THE PROBLEM → Tally how many lines of these entries hold the string "عدالت". Return the number alone.

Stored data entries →
------------------------------------
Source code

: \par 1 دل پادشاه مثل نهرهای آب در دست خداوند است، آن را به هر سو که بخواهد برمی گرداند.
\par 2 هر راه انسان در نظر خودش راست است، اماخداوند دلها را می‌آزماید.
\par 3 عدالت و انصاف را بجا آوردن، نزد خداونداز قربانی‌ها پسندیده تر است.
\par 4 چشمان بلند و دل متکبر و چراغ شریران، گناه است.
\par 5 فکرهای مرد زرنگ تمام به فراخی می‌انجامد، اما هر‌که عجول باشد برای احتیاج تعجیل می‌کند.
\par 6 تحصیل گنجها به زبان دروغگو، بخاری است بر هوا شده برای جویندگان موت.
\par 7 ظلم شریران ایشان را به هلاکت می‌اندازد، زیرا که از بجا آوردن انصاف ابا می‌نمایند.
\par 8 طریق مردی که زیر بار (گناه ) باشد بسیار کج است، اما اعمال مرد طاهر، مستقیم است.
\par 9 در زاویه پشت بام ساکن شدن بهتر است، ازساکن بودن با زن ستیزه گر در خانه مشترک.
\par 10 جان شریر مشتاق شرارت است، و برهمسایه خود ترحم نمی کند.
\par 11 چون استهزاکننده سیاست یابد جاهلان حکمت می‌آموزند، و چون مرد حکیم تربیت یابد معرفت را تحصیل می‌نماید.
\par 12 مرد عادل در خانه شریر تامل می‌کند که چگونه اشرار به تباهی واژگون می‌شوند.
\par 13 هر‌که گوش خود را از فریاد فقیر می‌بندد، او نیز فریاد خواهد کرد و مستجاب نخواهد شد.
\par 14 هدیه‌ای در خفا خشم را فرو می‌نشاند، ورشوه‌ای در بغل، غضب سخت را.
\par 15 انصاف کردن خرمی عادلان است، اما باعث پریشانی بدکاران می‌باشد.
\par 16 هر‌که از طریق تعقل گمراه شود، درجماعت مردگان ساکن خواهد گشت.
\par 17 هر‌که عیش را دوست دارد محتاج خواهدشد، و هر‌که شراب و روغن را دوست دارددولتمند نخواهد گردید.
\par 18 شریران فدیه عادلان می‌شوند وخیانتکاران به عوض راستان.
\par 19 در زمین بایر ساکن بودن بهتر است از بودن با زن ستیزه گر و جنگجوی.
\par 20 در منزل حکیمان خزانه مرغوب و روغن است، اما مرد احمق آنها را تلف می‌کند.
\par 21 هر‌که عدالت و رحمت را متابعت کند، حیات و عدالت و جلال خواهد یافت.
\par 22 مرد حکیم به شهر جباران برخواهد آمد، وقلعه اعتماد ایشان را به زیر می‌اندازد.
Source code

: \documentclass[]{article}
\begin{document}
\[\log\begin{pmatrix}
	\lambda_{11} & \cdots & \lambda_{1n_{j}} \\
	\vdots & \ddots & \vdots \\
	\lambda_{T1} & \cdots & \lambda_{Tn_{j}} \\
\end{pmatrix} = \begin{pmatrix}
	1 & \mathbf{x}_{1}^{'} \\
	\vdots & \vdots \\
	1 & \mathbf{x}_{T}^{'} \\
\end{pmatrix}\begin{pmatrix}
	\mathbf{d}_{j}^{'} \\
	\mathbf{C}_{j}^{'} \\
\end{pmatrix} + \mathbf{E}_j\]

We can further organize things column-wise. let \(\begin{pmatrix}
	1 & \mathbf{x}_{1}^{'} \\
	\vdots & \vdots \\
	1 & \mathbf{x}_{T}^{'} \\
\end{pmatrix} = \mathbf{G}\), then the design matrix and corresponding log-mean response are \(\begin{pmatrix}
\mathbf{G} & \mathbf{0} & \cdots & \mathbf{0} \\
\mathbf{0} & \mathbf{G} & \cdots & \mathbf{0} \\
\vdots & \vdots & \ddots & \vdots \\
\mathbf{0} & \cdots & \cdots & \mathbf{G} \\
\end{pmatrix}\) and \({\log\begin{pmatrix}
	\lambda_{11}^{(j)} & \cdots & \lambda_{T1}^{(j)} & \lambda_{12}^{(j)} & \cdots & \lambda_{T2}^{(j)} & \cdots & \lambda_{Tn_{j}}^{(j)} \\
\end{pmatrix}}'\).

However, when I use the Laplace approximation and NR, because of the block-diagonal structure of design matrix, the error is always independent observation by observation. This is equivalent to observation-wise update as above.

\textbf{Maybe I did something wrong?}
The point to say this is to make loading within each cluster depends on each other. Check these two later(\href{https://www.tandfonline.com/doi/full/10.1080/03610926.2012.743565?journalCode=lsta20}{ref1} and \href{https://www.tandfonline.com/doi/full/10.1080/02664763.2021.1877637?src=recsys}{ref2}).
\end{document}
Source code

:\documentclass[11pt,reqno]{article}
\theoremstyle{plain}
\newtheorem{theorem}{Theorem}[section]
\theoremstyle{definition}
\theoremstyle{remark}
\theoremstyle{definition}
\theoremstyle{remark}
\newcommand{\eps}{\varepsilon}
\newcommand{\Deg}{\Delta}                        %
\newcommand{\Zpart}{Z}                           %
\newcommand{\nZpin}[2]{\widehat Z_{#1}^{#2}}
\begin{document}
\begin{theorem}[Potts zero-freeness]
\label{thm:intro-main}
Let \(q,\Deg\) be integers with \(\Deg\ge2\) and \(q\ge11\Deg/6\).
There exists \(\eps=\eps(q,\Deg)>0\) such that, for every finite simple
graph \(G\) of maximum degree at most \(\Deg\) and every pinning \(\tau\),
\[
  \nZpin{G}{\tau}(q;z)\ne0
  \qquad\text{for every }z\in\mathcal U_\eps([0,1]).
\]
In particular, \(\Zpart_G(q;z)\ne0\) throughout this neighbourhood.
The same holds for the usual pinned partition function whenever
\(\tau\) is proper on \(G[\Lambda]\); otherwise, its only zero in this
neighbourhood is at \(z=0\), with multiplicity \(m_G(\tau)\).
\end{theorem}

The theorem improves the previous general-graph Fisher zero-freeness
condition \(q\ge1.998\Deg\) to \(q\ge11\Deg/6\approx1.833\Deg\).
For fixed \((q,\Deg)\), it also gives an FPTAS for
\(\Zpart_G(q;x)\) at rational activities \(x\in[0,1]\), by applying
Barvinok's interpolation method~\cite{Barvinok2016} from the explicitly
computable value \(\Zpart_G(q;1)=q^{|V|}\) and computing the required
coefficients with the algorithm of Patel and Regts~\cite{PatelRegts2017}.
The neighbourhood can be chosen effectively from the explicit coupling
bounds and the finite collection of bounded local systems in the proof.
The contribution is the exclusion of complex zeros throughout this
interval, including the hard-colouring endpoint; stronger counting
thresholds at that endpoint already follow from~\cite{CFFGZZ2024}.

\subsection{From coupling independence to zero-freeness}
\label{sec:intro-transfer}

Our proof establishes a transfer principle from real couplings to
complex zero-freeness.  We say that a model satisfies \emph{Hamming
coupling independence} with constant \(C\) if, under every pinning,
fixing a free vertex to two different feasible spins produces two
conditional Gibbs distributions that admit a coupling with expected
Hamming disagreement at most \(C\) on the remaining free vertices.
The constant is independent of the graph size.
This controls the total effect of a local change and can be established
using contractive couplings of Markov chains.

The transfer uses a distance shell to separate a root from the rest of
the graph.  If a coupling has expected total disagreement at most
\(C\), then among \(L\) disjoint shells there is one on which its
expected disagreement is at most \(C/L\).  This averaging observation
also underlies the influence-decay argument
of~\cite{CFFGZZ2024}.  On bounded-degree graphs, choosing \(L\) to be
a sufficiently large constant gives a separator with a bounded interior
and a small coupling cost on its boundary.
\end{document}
------------------------------------
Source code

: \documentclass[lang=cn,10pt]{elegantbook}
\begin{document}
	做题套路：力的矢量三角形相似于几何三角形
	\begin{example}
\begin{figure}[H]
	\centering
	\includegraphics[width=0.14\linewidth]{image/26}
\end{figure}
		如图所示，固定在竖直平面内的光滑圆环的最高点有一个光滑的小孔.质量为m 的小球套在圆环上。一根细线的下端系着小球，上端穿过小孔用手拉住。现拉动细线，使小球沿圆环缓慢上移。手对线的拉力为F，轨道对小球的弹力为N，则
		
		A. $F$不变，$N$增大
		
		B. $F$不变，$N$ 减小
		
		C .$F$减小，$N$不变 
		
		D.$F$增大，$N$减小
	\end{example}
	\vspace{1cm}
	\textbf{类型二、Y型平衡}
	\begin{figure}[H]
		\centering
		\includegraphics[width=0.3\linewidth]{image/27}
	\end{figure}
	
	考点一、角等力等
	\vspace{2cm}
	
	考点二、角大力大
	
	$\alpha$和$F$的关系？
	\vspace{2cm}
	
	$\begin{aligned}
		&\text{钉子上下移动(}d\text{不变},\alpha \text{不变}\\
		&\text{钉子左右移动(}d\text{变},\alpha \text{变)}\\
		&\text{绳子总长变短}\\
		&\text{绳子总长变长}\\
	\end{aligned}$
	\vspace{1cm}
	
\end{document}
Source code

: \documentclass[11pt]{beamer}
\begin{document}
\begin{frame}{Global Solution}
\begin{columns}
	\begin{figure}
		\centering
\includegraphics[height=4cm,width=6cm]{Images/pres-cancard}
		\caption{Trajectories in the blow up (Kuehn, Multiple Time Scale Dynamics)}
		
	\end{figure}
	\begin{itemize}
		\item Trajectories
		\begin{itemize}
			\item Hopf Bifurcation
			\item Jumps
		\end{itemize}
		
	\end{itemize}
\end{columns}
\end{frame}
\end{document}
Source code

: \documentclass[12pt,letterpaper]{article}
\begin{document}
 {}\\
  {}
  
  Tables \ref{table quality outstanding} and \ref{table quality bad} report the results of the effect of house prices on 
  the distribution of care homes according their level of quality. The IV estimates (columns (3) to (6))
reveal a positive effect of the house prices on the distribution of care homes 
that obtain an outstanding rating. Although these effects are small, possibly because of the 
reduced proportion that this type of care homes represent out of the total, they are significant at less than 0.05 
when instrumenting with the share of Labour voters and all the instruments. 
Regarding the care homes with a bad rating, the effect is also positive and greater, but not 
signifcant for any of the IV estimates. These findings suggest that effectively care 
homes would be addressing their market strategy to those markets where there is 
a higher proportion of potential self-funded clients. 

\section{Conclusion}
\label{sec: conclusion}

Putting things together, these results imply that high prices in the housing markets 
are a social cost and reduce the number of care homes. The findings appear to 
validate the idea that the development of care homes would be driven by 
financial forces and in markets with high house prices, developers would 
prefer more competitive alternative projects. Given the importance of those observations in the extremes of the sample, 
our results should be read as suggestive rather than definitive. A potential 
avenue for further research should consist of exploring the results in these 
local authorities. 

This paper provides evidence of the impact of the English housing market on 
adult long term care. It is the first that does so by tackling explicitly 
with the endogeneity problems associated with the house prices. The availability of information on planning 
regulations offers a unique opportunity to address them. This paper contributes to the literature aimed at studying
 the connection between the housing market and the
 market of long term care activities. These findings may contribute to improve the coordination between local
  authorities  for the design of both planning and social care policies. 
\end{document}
------------------------------------
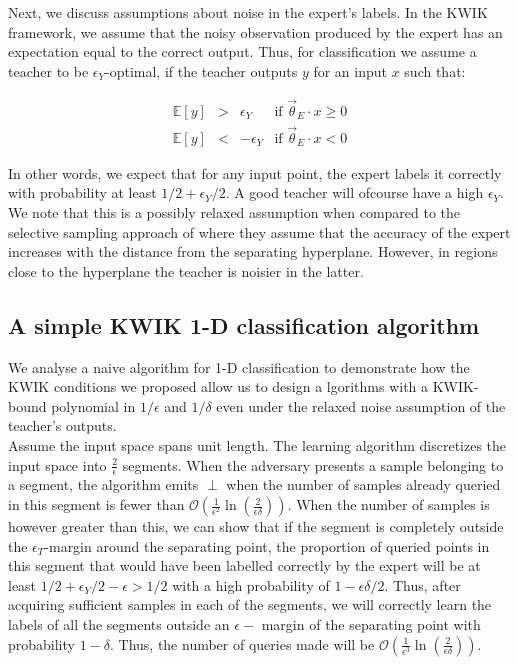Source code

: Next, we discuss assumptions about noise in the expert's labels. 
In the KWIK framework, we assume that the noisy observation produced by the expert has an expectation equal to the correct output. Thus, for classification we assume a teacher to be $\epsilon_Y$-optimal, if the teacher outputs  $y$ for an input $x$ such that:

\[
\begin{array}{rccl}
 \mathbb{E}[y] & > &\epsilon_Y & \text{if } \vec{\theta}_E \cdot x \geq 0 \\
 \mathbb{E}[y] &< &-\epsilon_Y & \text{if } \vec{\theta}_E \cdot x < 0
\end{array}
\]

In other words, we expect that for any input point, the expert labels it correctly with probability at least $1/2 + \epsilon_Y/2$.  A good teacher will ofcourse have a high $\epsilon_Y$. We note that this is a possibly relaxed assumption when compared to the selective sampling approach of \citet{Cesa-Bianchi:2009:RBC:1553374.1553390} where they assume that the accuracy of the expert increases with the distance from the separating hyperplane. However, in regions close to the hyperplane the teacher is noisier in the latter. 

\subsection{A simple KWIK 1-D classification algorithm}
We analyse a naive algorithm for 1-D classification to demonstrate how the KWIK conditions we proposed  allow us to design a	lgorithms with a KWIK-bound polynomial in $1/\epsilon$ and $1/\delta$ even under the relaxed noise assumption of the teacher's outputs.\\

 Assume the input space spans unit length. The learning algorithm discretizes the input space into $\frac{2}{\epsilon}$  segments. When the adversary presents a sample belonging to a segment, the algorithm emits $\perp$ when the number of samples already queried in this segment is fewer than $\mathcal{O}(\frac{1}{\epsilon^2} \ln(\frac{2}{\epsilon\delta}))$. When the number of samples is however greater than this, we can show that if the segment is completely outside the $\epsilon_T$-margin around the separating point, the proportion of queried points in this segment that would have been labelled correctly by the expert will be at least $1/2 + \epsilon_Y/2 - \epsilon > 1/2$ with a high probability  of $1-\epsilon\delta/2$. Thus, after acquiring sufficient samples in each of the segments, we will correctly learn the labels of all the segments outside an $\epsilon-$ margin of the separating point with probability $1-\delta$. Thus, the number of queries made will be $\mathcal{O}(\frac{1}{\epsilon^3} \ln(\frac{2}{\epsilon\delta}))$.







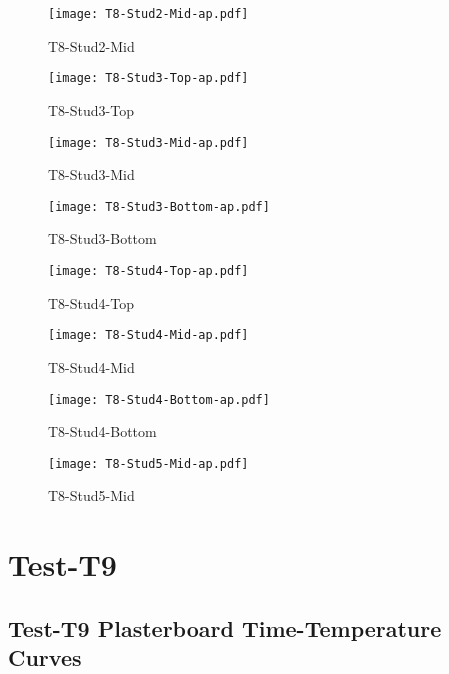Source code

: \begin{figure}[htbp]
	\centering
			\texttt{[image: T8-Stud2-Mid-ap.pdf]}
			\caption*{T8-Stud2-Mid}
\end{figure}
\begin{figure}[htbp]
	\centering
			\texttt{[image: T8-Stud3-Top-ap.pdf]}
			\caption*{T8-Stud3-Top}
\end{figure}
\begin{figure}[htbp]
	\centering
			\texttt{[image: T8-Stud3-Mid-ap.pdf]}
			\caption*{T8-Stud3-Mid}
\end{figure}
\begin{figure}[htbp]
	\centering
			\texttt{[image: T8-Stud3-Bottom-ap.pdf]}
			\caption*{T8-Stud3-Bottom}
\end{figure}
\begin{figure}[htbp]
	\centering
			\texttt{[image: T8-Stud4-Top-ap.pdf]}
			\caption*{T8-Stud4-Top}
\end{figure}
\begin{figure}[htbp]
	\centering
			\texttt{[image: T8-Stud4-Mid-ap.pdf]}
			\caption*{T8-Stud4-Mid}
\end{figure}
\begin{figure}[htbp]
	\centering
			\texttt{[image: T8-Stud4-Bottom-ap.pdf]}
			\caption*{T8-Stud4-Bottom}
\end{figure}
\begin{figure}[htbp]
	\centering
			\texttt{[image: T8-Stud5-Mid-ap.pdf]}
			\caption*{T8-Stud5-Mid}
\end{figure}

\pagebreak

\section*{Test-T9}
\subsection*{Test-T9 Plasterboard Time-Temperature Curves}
------------------------------------
ANSWER FOR THIS EXERCISE → 2